# Prime Power of Sum Modulo Prime

## Theorem

Let $p$ be a prime number.

Then:

$\forall n \in \N_{> 0}: \paren {a + b}^{p^n} \equiv a^{p^n} + b^{p^n} \pmod p$

### Corollary

Let $p$ be a prime number.

Then:

$\forall n \in \N_{> 0}: \paren {1 + b}^{p^n} \equiv 1 + b^{p^n} \pmod p$

## Proof

Proof by induction:

For all $n \in \N_{> 0}$, let $\map P n$ be the proposition:

$\paren {a + b}^{p^n} \equiv a^{p^n} + b^{p^n} \pmod p$

### Basis for the Induction

First from Power of Sum Modulo Prime we have that $\map P 1$ is true:

$\paren {a + b}^p \equiv a^p + b^p \pmod p$

This is our basis for the induction.

### Induction Hypothesis

Now we need to show that, if $\map P k$ is true, where $k \ge 1$, then it logically follows that $\map P {k + 1}$ is true.

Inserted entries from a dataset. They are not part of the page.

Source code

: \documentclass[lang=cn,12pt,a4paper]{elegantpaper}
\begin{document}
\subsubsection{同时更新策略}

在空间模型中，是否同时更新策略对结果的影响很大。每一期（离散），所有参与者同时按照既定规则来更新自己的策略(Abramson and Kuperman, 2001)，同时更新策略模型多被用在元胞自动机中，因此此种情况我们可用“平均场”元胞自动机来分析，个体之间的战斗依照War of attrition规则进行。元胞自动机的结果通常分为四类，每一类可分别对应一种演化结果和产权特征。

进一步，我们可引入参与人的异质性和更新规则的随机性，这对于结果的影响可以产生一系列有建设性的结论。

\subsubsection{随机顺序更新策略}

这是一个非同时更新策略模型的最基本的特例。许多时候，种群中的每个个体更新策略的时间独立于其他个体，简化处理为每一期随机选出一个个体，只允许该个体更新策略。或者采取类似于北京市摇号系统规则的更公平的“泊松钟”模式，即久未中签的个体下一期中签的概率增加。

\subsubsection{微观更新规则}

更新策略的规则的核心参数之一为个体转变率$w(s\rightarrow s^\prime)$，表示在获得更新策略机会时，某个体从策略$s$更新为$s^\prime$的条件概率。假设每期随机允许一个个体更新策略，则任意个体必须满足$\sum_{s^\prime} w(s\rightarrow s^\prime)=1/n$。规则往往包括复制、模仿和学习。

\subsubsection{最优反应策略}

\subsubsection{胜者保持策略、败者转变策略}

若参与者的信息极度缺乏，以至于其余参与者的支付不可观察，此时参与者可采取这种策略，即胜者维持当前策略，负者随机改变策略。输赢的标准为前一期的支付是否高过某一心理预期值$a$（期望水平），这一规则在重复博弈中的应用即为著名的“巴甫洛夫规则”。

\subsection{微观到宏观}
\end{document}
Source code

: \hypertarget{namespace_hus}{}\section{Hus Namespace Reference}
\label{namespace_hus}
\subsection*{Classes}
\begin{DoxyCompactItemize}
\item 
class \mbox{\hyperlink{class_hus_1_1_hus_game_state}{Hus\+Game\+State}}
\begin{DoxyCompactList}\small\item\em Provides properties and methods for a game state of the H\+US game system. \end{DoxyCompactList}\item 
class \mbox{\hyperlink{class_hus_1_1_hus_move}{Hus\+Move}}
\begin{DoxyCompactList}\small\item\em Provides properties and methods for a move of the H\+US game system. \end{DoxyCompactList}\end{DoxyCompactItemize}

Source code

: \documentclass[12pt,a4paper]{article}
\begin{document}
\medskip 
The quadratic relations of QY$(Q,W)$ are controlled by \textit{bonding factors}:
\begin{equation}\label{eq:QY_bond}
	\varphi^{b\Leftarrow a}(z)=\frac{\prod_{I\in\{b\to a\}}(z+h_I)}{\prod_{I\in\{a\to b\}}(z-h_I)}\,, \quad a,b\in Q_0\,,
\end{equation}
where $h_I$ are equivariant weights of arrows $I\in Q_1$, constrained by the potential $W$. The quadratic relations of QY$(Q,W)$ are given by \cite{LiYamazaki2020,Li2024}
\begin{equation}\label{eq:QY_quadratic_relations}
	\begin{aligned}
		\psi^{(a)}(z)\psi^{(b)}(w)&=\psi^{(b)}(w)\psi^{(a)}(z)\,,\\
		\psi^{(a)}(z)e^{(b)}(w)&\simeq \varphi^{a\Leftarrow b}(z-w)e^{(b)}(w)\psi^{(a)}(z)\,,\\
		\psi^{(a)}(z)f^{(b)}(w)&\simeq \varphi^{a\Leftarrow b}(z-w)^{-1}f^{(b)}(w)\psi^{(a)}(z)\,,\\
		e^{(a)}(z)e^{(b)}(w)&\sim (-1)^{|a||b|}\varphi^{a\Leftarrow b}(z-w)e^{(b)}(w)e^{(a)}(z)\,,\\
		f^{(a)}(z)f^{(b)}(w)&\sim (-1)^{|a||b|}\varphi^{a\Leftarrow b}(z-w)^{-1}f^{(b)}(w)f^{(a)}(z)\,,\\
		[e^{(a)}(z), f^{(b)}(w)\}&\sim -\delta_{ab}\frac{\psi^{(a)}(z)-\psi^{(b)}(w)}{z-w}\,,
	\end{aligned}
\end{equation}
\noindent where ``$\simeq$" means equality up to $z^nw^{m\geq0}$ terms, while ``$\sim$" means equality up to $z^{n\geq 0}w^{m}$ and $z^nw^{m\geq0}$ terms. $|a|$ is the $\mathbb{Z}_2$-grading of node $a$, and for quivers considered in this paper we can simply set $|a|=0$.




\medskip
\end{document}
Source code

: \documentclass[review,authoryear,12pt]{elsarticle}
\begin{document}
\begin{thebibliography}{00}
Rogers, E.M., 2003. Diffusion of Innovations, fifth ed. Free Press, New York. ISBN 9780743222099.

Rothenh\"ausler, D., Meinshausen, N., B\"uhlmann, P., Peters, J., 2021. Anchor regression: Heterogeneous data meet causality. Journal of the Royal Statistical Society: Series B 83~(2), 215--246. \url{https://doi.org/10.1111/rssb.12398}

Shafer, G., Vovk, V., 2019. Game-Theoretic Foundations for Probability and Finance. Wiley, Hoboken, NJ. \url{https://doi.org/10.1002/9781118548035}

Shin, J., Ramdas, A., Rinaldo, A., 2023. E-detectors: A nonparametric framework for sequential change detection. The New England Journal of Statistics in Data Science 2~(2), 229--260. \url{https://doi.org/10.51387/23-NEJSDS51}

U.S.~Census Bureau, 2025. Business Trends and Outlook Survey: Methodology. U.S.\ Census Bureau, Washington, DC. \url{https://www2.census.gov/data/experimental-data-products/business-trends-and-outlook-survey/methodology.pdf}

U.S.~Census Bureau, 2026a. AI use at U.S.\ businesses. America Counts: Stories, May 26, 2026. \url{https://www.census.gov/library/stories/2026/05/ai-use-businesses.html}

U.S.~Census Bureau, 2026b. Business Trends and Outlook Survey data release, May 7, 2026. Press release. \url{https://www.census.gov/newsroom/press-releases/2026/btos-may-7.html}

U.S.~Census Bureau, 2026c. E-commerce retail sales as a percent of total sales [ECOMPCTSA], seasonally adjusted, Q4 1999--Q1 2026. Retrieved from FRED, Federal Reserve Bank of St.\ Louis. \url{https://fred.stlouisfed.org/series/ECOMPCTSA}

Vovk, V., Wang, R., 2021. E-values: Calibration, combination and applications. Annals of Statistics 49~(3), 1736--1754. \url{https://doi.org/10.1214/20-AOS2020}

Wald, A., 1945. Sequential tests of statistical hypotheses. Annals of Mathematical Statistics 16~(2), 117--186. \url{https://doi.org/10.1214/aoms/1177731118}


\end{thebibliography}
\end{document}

So this is our induction hypothesis:

$\paren {a + b}^{p^k} \equiv a^{p^k} + b^{p^k} \pmod p$

Then we need to show:

$\paren {a + b}^{p^{k + 1} } \equiv a^{p^{k + 1} } + b^{p^{k + 1} } \pmod p$

### Induction Step

This is our induction step:

 $\ds \paren {a + b}^{p^k}$ $\equiv$ $\ds a^{p^k} + b^{p^k}$ $\ds \pmod p$ Induction Hypothesis $\ds \leadsto \ \$ $\ds \paren {\paren {a + b}^{p^k} }^p$ $\equiv$ $\ds \paren {a^{p^k} + b^{p^k} }^p$ $\ds \pmod p$ Congruence of Powers $\ds \leadsto \ \$ $\ds \paren {\paren {a + b}^{p^k} }^p$ $\equiv$ $\ds \paren {a^{p^k} }^p + \paren {b^{p^k} }^p$ $\ds \pmod p$ Basis for the Induction $\ds \leadsto \ \$ $\ds \paren {a + b}^{p^{k + 1} }$ $\equiv$ $\ds a^{p^{k + 1} } + b^{p^{k + 1} }$ $\ds \pmod p$

So $\map P k \implies \map P {k + 1}$ and the result follows by the Principle of Mathematical Induction.

Therefore:

$\forall n \in \N_{> 0}: \paren {a + b}^{p^n} \equiv a^{p^n} + b^{p^n} \pmod p$

$\blacksquare$